Go through the lines below and tally each one holding "perdues". Write only the total.
++++
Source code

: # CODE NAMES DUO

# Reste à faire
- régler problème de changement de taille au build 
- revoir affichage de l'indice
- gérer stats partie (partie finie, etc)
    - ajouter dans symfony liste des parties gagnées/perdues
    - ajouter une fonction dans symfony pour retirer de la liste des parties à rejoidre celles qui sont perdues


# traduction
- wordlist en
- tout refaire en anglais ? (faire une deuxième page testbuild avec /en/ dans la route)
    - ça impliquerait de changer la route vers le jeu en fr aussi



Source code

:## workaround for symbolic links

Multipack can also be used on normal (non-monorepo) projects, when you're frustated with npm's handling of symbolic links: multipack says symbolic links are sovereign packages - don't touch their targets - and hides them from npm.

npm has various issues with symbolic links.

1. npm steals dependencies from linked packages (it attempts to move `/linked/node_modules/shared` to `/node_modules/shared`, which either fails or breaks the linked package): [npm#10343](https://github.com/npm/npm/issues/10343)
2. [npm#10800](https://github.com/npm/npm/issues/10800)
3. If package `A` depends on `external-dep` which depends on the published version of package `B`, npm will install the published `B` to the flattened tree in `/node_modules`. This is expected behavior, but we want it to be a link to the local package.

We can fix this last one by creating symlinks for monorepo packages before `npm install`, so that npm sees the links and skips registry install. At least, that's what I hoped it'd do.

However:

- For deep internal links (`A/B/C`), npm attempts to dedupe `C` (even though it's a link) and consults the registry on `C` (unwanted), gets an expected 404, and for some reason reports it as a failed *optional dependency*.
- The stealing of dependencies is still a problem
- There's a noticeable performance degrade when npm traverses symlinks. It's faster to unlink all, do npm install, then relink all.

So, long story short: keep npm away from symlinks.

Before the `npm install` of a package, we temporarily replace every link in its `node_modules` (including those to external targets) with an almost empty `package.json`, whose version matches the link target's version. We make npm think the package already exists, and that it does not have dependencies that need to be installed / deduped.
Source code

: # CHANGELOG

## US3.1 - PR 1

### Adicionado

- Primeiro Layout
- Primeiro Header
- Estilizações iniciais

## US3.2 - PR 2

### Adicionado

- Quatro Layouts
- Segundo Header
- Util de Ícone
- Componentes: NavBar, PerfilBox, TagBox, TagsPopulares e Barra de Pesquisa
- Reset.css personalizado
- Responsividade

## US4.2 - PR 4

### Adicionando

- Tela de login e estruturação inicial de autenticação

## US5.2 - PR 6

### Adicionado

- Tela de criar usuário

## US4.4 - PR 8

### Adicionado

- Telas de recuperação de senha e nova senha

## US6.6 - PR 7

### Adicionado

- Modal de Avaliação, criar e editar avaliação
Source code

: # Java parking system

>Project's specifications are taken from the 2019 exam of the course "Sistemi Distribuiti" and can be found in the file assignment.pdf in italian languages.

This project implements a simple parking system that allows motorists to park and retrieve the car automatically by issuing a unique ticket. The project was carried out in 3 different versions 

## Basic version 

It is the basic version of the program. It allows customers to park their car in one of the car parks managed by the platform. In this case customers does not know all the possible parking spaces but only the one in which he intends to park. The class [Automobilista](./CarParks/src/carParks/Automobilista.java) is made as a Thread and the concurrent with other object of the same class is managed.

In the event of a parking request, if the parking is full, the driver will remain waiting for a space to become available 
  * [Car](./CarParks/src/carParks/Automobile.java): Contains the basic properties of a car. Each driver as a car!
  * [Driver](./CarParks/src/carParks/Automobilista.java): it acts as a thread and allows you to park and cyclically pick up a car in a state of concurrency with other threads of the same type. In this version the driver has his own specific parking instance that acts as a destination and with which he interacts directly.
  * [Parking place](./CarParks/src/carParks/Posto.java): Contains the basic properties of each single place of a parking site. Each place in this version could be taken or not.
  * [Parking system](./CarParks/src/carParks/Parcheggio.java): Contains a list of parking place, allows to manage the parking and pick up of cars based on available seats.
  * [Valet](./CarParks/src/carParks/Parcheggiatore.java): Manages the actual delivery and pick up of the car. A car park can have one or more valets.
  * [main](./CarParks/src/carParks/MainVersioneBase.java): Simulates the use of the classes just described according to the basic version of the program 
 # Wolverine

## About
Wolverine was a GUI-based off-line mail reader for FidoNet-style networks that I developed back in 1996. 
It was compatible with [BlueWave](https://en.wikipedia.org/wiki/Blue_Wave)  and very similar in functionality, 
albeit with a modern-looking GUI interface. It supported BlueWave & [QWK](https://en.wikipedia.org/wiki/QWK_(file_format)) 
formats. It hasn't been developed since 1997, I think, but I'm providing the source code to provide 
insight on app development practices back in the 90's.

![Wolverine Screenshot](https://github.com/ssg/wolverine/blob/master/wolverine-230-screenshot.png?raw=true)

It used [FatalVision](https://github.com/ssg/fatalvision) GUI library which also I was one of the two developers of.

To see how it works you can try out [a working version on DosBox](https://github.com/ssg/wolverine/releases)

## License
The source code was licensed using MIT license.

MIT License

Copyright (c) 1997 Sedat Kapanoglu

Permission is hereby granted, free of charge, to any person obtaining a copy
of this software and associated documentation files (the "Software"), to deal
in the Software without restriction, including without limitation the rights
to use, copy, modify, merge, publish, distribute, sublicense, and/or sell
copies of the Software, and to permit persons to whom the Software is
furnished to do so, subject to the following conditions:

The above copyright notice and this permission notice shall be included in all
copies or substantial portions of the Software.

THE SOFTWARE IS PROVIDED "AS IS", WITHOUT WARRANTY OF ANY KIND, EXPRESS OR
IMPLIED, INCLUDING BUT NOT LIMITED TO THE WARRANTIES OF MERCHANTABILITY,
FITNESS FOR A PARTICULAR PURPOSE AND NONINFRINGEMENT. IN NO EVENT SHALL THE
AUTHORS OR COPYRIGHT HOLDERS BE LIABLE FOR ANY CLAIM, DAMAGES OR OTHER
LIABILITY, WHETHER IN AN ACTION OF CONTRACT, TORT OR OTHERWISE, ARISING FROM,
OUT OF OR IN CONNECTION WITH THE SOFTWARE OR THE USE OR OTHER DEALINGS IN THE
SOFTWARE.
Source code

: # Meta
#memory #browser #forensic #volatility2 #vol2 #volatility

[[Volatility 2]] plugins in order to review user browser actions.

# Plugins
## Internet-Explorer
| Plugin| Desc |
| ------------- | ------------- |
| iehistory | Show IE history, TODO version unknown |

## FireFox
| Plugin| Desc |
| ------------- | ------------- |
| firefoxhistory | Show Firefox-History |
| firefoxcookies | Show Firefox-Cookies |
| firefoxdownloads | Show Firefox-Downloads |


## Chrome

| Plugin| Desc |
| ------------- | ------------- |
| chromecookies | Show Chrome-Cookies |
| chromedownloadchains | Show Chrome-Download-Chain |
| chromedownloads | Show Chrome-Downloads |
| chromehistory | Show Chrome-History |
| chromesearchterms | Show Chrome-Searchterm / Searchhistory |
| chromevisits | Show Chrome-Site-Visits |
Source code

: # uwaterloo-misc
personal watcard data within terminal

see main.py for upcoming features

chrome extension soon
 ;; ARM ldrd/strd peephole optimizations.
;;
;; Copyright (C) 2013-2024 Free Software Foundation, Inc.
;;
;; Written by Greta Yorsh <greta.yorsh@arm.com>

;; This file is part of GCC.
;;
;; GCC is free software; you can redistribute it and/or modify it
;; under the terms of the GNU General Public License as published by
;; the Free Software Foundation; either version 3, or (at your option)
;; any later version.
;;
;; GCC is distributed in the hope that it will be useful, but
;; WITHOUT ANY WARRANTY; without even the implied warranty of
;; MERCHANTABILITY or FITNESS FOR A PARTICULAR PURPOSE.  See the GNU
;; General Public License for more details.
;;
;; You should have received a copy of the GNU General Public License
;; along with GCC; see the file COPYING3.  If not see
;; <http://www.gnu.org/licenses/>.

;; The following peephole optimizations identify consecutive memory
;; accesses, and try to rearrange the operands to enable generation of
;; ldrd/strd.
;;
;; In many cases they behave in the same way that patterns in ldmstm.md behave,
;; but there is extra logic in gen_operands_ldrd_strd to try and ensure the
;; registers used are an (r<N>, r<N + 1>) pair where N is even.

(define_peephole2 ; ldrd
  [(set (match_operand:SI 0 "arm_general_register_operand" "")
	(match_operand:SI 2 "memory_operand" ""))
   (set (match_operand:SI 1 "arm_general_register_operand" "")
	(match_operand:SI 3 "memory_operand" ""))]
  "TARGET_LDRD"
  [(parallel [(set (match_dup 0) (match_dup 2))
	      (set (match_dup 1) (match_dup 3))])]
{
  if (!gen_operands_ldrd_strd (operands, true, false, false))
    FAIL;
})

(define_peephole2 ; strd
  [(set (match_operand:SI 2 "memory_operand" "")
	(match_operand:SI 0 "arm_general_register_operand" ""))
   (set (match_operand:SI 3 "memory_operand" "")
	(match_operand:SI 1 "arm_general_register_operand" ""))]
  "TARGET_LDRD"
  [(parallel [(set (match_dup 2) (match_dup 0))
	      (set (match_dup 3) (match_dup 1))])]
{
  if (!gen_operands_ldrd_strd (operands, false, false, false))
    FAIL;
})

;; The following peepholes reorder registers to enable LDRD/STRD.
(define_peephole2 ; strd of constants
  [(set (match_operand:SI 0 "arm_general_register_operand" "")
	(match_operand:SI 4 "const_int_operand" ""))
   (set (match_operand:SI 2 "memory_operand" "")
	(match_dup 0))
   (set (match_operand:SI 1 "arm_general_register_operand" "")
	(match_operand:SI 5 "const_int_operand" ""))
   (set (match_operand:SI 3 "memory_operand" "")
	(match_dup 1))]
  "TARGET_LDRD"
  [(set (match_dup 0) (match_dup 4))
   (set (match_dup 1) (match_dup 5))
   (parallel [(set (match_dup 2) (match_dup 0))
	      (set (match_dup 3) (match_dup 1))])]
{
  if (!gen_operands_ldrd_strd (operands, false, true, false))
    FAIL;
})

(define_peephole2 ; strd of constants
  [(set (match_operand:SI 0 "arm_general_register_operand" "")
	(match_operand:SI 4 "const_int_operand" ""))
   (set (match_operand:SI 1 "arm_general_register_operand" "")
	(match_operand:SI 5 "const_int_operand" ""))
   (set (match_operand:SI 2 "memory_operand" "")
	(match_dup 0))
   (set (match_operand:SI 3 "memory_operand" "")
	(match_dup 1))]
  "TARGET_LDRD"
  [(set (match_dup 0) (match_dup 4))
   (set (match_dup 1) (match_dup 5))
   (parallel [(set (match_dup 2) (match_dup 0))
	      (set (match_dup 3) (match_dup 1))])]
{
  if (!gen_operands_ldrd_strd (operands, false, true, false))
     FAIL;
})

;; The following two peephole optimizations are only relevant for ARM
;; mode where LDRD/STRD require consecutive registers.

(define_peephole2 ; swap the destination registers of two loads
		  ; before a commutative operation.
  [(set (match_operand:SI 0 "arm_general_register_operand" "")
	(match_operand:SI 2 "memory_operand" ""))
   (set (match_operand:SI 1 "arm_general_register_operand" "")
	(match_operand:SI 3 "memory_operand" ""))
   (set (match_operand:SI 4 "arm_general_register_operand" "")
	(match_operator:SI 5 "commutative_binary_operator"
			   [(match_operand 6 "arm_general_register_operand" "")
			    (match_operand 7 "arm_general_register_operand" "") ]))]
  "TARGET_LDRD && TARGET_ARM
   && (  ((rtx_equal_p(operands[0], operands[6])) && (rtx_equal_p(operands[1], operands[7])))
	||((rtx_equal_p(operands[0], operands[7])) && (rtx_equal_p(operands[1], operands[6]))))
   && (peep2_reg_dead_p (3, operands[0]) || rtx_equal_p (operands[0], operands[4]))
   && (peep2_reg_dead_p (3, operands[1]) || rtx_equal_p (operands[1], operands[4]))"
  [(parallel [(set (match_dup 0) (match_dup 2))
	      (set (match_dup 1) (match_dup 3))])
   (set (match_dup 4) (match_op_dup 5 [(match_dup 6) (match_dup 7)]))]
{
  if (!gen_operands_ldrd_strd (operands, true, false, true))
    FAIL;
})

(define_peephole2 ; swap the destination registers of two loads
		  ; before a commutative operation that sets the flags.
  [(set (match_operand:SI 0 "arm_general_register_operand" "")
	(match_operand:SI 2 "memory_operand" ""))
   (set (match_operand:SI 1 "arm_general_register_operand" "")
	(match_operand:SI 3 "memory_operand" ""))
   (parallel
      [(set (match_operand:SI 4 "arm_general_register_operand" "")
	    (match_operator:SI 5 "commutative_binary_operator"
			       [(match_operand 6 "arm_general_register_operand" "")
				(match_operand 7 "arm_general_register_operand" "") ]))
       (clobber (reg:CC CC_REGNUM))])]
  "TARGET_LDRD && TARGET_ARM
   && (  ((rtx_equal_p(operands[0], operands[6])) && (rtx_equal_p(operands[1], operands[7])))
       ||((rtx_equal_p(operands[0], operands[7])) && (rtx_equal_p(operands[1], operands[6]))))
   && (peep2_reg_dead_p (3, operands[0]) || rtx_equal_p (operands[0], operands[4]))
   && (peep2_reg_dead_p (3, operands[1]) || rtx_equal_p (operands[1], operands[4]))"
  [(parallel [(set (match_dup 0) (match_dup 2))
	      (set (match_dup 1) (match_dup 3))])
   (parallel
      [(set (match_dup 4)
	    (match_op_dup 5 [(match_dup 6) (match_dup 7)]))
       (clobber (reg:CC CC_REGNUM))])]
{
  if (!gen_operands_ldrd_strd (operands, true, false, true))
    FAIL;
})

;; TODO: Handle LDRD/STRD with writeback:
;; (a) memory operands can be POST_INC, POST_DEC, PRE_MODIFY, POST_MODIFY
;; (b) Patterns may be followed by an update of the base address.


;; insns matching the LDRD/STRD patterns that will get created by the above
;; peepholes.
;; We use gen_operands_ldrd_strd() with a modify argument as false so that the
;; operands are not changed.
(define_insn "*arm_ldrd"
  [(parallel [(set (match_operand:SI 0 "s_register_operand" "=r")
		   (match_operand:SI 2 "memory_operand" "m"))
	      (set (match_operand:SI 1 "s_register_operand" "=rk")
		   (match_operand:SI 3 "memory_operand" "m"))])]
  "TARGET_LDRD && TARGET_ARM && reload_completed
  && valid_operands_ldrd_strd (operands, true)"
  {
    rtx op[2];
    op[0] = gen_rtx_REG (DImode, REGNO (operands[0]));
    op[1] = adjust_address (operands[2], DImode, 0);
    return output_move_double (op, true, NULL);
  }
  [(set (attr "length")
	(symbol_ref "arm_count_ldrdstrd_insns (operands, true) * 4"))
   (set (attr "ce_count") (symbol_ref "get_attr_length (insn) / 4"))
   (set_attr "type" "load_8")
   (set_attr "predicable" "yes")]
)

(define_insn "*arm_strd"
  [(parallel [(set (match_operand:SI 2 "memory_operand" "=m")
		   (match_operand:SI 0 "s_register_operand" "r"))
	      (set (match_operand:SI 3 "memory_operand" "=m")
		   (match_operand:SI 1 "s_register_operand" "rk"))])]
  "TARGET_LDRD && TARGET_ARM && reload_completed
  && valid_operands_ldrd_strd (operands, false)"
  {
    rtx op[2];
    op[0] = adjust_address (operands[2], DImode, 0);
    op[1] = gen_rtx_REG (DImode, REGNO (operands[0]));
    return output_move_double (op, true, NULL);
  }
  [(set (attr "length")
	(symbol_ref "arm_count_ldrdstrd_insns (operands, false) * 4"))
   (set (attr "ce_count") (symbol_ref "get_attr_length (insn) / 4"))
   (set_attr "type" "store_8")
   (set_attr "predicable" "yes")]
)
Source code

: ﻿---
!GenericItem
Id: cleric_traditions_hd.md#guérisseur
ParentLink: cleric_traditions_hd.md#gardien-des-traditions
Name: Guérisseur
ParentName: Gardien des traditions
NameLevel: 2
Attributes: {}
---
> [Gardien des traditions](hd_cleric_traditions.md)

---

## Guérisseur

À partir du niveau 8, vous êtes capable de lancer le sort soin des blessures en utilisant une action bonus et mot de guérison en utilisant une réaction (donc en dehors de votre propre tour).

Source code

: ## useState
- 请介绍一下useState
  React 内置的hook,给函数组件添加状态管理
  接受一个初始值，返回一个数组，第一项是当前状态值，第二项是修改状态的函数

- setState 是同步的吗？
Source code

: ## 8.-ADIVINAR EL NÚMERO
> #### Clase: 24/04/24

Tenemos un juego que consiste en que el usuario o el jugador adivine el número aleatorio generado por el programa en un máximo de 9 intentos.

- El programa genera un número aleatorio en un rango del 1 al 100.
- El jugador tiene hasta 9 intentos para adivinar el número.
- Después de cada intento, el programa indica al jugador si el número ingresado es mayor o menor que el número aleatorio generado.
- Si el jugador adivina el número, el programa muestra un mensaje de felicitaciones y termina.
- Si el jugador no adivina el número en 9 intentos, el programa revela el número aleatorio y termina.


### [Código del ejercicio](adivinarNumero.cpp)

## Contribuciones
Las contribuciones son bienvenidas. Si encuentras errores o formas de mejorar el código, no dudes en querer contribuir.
++++
▶ RESULT OF THE EXERCISE
2